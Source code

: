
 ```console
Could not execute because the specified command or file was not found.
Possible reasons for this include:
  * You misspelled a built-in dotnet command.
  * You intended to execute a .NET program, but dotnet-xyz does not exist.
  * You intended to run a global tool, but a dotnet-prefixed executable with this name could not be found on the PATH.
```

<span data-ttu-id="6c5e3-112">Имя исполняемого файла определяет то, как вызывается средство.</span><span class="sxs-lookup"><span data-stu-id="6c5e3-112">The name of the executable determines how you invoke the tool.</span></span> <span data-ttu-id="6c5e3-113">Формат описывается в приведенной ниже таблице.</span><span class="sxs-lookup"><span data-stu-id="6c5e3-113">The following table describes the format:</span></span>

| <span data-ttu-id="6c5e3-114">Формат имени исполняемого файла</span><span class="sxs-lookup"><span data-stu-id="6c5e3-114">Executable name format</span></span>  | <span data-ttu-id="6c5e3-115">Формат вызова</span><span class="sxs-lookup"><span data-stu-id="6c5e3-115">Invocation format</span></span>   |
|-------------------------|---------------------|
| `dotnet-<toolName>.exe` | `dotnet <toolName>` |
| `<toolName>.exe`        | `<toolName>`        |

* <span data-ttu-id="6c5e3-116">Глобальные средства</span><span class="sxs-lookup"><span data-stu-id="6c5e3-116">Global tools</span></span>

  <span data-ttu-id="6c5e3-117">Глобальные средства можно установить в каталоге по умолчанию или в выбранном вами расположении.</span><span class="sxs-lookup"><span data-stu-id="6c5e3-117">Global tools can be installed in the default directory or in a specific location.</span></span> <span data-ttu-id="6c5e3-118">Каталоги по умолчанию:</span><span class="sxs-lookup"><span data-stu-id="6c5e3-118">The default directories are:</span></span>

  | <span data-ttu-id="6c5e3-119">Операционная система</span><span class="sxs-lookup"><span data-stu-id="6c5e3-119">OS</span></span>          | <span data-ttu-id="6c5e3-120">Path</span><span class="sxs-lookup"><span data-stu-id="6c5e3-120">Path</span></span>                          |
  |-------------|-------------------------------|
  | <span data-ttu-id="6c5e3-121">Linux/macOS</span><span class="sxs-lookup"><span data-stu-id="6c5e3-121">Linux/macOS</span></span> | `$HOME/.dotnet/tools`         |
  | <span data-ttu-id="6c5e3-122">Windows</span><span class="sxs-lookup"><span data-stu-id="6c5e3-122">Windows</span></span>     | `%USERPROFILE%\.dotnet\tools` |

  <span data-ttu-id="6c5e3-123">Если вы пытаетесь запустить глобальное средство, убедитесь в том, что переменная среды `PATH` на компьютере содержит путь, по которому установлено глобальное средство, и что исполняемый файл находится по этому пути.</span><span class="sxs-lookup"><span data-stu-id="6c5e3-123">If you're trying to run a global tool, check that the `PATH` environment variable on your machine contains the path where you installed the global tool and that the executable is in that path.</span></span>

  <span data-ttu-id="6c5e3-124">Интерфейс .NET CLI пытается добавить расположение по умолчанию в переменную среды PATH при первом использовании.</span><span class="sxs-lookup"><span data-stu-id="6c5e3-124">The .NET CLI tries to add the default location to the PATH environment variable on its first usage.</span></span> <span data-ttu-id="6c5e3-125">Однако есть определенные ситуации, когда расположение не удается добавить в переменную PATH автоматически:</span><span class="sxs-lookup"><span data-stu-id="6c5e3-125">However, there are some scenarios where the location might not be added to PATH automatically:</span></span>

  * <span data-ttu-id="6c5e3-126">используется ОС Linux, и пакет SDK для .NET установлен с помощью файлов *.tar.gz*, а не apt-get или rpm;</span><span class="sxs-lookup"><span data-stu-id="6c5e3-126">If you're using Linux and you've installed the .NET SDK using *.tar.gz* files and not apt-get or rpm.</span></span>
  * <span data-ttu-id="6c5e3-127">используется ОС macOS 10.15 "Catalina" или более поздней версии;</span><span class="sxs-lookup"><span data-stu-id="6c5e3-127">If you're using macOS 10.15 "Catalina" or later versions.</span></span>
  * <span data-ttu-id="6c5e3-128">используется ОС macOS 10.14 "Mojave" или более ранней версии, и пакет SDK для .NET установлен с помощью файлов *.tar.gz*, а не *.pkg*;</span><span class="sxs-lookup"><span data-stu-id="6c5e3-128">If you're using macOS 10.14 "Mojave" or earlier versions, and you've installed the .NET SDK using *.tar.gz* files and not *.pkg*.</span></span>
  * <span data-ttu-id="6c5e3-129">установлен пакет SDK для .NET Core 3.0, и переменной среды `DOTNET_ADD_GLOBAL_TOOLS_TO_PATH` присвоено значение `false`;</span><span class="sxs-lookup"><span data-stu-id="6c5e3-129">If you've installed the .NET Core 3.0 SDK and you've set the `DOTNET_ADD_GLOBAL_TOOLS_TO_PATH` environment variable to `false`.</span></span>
==
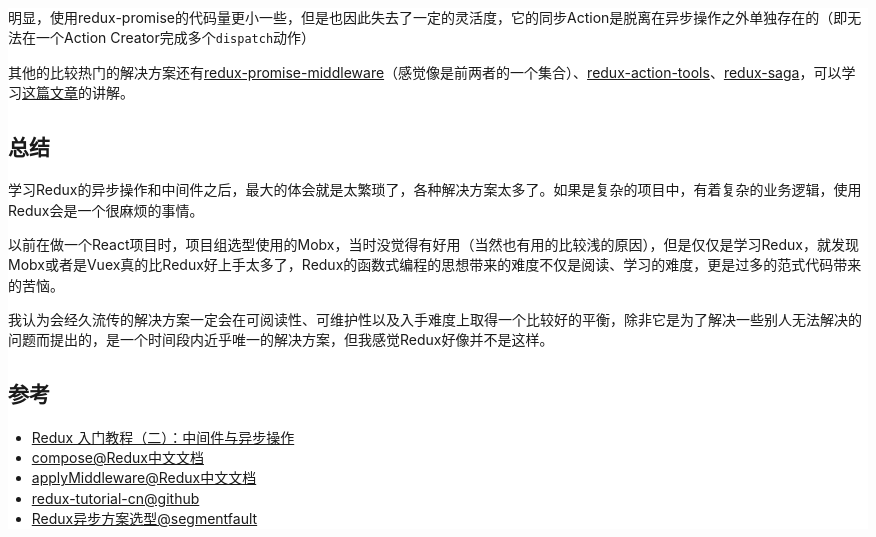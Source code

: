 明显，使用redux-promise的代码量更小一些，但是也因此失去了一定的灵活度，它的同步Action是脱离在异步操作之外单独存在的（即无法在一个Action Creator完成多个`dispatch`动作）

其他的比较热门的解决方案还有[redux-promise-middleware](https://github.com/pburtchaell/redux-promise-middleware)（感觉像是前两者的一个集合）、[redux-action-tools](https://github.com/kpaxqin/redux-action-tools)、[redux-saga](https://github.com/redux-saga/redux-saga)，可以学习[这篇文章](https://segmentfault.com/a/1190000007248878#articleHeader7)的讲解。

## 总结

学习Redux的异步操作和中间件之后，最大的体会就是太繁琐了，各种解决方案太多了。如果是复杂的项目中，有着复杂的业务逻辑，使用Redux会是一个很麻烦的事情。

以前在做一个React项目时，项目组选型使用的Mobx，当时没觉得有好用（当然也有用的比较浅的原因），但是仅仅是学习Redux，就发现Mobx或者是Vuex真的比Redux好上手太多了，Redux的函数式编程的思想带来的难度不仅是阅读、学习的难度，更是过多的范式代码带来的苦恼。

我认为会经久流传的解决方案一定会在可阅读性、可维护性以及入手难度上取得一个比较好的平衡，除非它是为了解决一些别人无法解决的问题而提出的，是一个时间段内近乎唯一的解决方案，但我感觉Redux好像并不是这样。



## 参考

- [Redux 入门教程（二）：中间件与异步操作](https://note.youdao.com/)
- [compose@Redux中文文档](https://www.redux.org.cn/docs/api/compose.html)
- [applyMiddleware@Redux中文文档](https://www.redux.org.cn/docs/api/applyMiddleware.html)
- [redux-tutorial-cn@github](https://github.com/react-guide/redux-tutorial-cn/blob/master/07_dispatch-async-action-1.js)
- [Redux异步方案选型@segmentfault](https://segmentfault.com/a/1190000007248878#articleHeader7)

▶ EXERCISE PROMPT
Out of the data above, set down the lines from the one with "имени исполняемого файла</span><span" to the one with "in that path.</span></span>", both included, exactly as written and with no additions.

▶ COMPLETED TASK
| <span data-ttu-id="6c5e3-114">Формат имени исполняемого файла</span><span class="sxs-lookup"><span data-stu-id="6c5e3-114">Executable name format</span></span>  | <span data-ttu-id="6c5e3-115">Формат вызова</span><span class="sxs-lookup"><span data-stu-id="6c5e3-115">Invocation format</span></span>   |
|-------------------------|---------------------|
| `dotnet-<toolName>.exe` | `dotnet <toolName>` |
| `<toolName>.exe`        | `<toolName>`        |

* <span data-ttu-id="6c5e3-116">Глобальные средства</span><span class="sxs-lookup"><span data-stu-id="6c5e3-116">Global tools</span></span>

  <span data-ttu-id="6c5e3-117">Глобальные средства можно установить в каталоге по умолчанию или в выбранном вами расположении.</span><span class="sxs-lookup"><span data-stu-id="6c5e3-117">Global tools can be installed in the default directory or in a specific location.</span></span> <span data-ttu-id="6c5e3-118">Каталоги по умолчанию:</span><span class="sxs-lookup"><span data-stu-id="6c5e3-118">The default directories are:</span></span>

  | <span data-ttu-id="6c5e3-119">Операционная система</span><span class="sxs-lookup"><span data-stu-id="6c5e3-119">OS</span></span>          | <span data-ttu-id="6c5e3-120">Path</span><span class="sxs-lookup"><span data-stu-id="6c5e3-120">Path</span></span>                          |
  |-------------|-------------------------------|
  | <span data-ttu-id="6c5e3-121">Linux/macOS</span><span class="sxs-lookup"><span data-stu-id="6c5e3-121">Linux/macOS</span></span> | `$HOME/.dotnet/tools`         |
  | <span data-ttu-id="6c5e3-122">Windows</span><span class="sxs-lookup"><span data-stu-id="6c5e3-122">Windows</span></span>     | `%USERPROFILE%\.dotnet\tools` |

  <span data-ttu-id="6c5e3-123">Если вы пытаетесь запустить глобальное средство, убедитесь в том, что переменная среды `PATH` на компьютере содержит путь, по которому установлено глобальное средство, и что исполняемый файл находится по этому пути.</span><span class="sxs-lookup"><span data-stu-id="6c5e3-123">If you're trying to run a global tool, check that the `PATH` environment variable on your machine contains the path where you installed the global tool and that the executable is in that path.</span></span>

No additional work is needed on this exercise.